Providence, Rhode Island, is an incredible destination for a weekend getaway. With its historic architecture, world-class eateries, and bustling shopping districts, the city will keep you busy -- and if you’re headed to the capital of the Ocean State for a few days, you’ll certainly want to plan your trip carefully.
So, what should you do during your weekend in Providence? We’ve got a few suggestions. To make the most of the experience, look for accommodations near downtown Providence, which will allow you to explore the city easily. Once you’ve got a place to stay, these places would make worthy additions to your itinerary.
You don’t need to be an alumna to appreciate the Brown University campus.
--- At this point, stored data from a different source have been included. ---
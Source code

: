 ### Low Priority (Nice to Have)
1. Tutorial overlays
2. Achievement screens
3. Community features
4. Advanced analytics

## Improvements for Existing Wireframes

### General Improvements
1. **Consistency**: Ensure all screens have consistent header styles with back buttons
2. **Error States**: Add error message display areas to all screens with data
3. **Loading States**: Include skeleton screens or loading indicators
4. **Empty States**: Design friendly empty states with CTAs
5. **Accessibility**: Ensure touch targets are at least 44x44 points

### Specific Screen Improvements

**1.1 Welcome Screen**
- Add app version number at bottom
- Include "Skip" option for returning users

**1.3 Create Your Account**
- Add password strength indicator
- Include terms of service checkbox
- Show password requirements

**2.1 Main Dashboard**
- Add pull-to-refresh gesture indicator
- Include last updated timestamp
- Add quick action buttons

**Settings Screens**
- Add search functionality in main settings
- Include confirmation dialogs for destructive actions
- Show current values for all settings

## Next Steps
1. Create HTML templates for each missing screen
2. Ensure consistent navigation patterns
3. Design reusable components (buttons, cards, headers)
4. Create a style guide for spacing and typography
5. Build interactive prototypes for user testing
Located in the College Hill neighborhood, this Ivy League institution was founded in 1764, and its historic architecture makes it well worth a visit.
The campus is home to a variety of galleries and museums that are open to the public, and the institution offers regular free events. Be sure to check out the David Winton Bell Gallery, which features amazing contemporary art exhibits, and the Plant Environmental Center, a set of six greenhouses with a variety of horticultural marvels from around the world.
One important note: Most of the campus’s public attractions close in the late afternoon, so try to plan your visit for early in the day.
Flanking the west side of the Brown campus, Benefit Street is also known as the Mile of History. The intersection of Waterman and Benefit is a great starting point for exploring this gorgeous collection of Colonial buildings.
Thanks to ongoing preservation efforts, the thoroughfare features wood-frame houses from the 18th and 19th centuries in remarkable condition. You’ll see architectural marvels from the Federal period, along with the Providence Athenaeum, a publicly funded library that opened in 1838. Note that not all parts of this historic building are fully accessible; the building has multiple levels connected by staircases, and no elevator. The library’s website recommends calling ahead for accessible entrance to its Salon events, the Reading Room, and restrooms.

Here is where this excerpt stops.